You don’t have to write any software when using the Arduino DCC solution. The software has already been written for you and is FREE! Someone has already provided the link to download it. Uploading it to the Arduino is but a few mouse clicks away.


----------



## MichaelE (Mar 7, 2018)

There is also open grid and cookie-cutter sub-roadbed used for many model railroads. This is not as popular as it once was because many would rather put up with the mess of carving, cutting, and grinding on foam, and emptying your wife's pantry of canned goods to weight down drying track and roadbed material rather than cutting plywood for sub-roadbed, nailing it to the sub-roadbed and getting on with the task of laying track.

I am probably one of the very few here to still use this method of layout construction. It is very simple to cut and support the plywood sub-roadbed to the exact grades and curves of your track plan design. You can use wire screen, hardware cloth, cardboard strips, etc, to form the land and cover that with Plaster cloth or Sculptimold directly depending upon the sub-surface used. You will likely use one or the other , if not both of the latter over foam as well. 

It looks like this if you have never seen it before:

















And the above turns into this:


----------



## JeffHurl (Apr 22, 2021)

mkpatrick said:


> OK I ordered track, road bed, nails and some Kato transition pieces.
> All code 80.


Let us know how things progress for you, especially once you start putting together all the pieces!


----------



## sid (Mar 26, 2018)

cost of lumber these days is plain crazy .


----------



## MichaelE (Mar 7, 2018)

This is not a cheap hobby, like any other worthwhile hobby it's going to cost some money.


----------



## CTValleyRR (Jul 26, 2014)

Djsfantasi said:


> You don’t have to write any software when using the Arduino DCC solution. The software has already been written for you and is FREE! Someone has already provided the link to download it. Uploading it to the Arduino is but a few mouse clicks away.


It still requires a lot more computer savvy and comfortability than someone who says "I'm not a computer guy" is likely to have. As easy as you may find it, it's not for everyone. And this is one of those cases.


----------



## scenicsRme (Aug 19, 2020)

Nuther cookie: There is another substrate worth considering. It is not used much in the states but is used more in Europe since lumber prices have been higher there longer. It is used here mostly for sign boards by outdoor sign companies since it is lightweight, weather and warp proof (more about this in a minute) easily cut with knife or saw.
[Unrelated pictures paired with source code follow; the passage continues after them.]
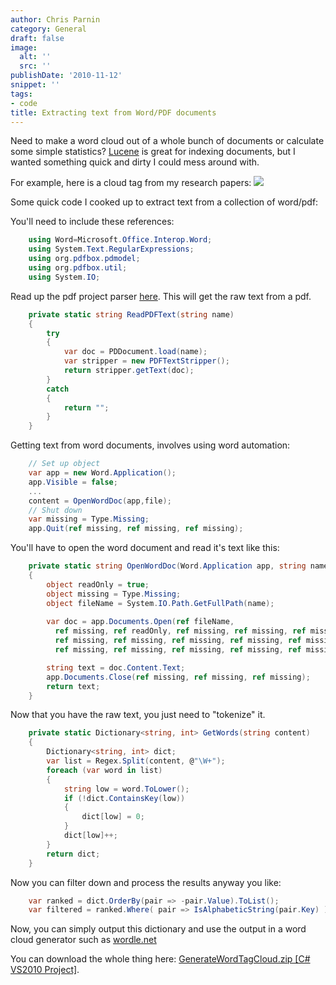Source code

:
 ```yaml
---
author: Chris Parnin
category: General
draft: false
image:
  alt: ''
  src: ''
publishDate: '2010-11-12'
snippet: ''
tags:
- code
title: Extracting text from Word/PDF documents
---
```


Need to make a word cloud out of a whole bunch of documents or calculate some simple statistics?
[Lucene](http://lucene.apache.org/java/docs/index.html) is great for indexing documents, but I wanted something quick and dirty I could mess around with.

For example, here is a cloud tag from my research papers:
[![](http://blog.ninlabs.com/wp-content/uploads/2010/11/papercloud.png)](http://blog.ninlabs.com/wp-content/uploads/2010/11/papercloud.png)

Some quick code I cooked up to extract text from a collection of word/pdf:

You'll need to include these references:

```c#
    using Word=Microsoft.Office.Interop.Word;
    using System.Text.RegularExpressions;
    using org.pdfbox.pdmodel;
    using org.pdfbox.util;
    using System.IO;
```

Read up the pdf project parser [here](http://www.codeproject.com/KB/string/pdf2text.aspx).
This will get the raw text from a pdf.  

```c#
    private static string ReadPDFText(string name)
    {
        try
        {
            var doc = PDDocument.load(name);
            var stripper = new PDFTextStripper();
            return stripper.getText(doc);
        }
        catch
        {
            return "";
        }
    }
```

Getting text from word documents, involves using word automation:

```c#
    // Set up object
    var app = new Word.Application();
    app.Visible = false;
    ...
    content = OpenWordDoc(app,file);
    // Shut down
    var missing = Type.Missing;
    app.Quit(ref missing, ref missing, ref missing);
```

You'll have to open the word document and read it's text like this:

```c#
    private static string OpenWordDoc(Word.Application app, string name)
    {
        object readOnly = true;
        object missing = Type.Missing;
        object fileName = System.IO.Path.GetFullPath(name);
            
        var doc = app.Documents.Open(ref fileName,
          ref missing, ref readOnly, ref missing, ref missing, ref missing,
          ref missing, ref missing, ref missing, ref missing, ref missing,
          ref missing, ref missing, ref missing, ref missing, ref missing);

        string text = doc.Content.Text;
        app.Documents.Close(ref missing, ref missing, ref missing);
        return text;
    }
```

Now that you have the raw text, you just need to "tokenize" it.

```c#
    private static Dictionary<string, int> GetWords(string content)
    {
        Dictionary<string, int> dict;
        var list = Regex.Split(content, @"\W+");
        foreach (var word in list)
        {
            string low = word.ToLower();
            if (!dict.ContainsKey(low))
            {
                dict[low] = 0;
            }
            dict[low]++;
        }
        return dict;
    }
```

Now you can filter down and process the results anyway you like:

```c#
    var ranked = dict.OrderBy(pair => -pair.Value).ToList();
    var filtered = ranked.Where( pair => IsAlphabeticString(pair.Key) ).ToList();
```

Now, you can simply output this dictionary and use the output in a word cloud generator such as [wordle.net](http://www.wordle.net/create)

You can download the whole thing here: [GenerateWordTagCloud.zip [C# VS2010 Project]](http://se.ninlabs.com/downloads/GenerateWordTagCloud.zip).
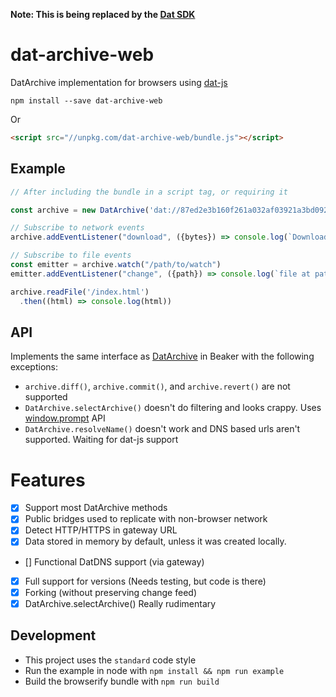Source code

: **Note: This is being replaced by the [Dat SDK](https://github.com/datproject/sdk)**

# dat-archive-web
DatArchive implementation for browsers using [dat-js](https://github.com/datproject/dat-js#readme)

```
npm install --save dat-archive-web
```

Or

```html
<script src="//unpkg.com/dat-archive-web/bundle.js"></script>
```

## Example

```javascript
// After including the bundle in a script tag, or requiring it

const archive = new DatArchive('dat://87ed2e3b160f261a032af03921a3bd09227d0a4cde73466c17114816cae43336')

// Subscribe to network events
archive.addEventListener("download", ({bytes}) => console.log(`Downloaded ${bytes} bytes`))

// Subscribe to file events
const emitter = archive.watch("/path/to/watch")
emitter.addEventListener("change", ({path}) => console.log(`file at path: ${path} changed!`))

archive.readFile('/index.html')
  .then((html) => console.log(html))
```

## API

Implements the same interface as [DatArchive](https://beakerbrowser.com/docs/apis/dat.html) in Beaker with the following exceptions:

- `archive.diff()`, `archive.commit()`, and `archive.revert()` are not supported
- `DatArchive.selectArchive()` doesn't do filtering and looks crappy. Uses [window.prompt](https://developer.mozilla.org/en-US/docs/Web/API/Window/prompt) API
- `DatArchive.resolveName()` doesn't work and DNS based urls aren't supported. Waiting for dat-js support

# Features

- [x] Support most DatArchive methods
- [x] Public bridges used to replicate with non-browser network
- [x] Detect HTTP/HTTPS in gateway URL
- [x] Data stored in memory by default, unless it was created locally.
- [] Functional DatDNS support (via gateway)
- [x] Full support for versions (Needs testing, but code is there)
- [x] Forking (without preserving change feed)
- [x] DatArchive.selectArchive() Really rudimentary

## Development

- This project uses the `standard` code style
- Run the example in node with `npm install && npm run example`
- Build the browserify bundle with `npm run build`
It is a plastic foam board product, still light weight like common foam board from the craft shop but much more rigid than foam board, and even most plywoods. The inner foam core is very dense and ridged, the surface plys are resin impregnated wood board waterproof and strong enough to resist denting even from a hammer blow. It comes in a range of thicknesses 3/16" -1" and overall sizes up to 4'x8' in white or black. from several suppliers. The 1/4" and thicker is guaranteed not to warp even when used outdoors. The 1/4" is plenty ridged and strong enough to support an N scale layout, even if cookie cut track support system is used. This product goes by the trade name GATORFOAM. (google: gatorfoam board). 
*DISCLAIMER*: I have no vested interest in Gatorfoam, I'm just a satisfied user.
I buy my Gatorfoam board from Uline.com where a pack of 3 4'x8' sheets 1/2" thick is 107. per sheet ( cheaper than 1/2" void free cabinet grade plywood) plus shipping by Motorfreight because of size. The most economical size is 32"x 40" that comes in an 3 pack (1/2" thick) for 40.00 a sheet and can be shipped inexpensively by UPS or FedX. Uline has warehouses all over the US and will ship from the closest one.


----------



## MichaelE (Mar 7, 2018)

That is interesting. I have not seen or read about that material being used across four European forums where I am a member.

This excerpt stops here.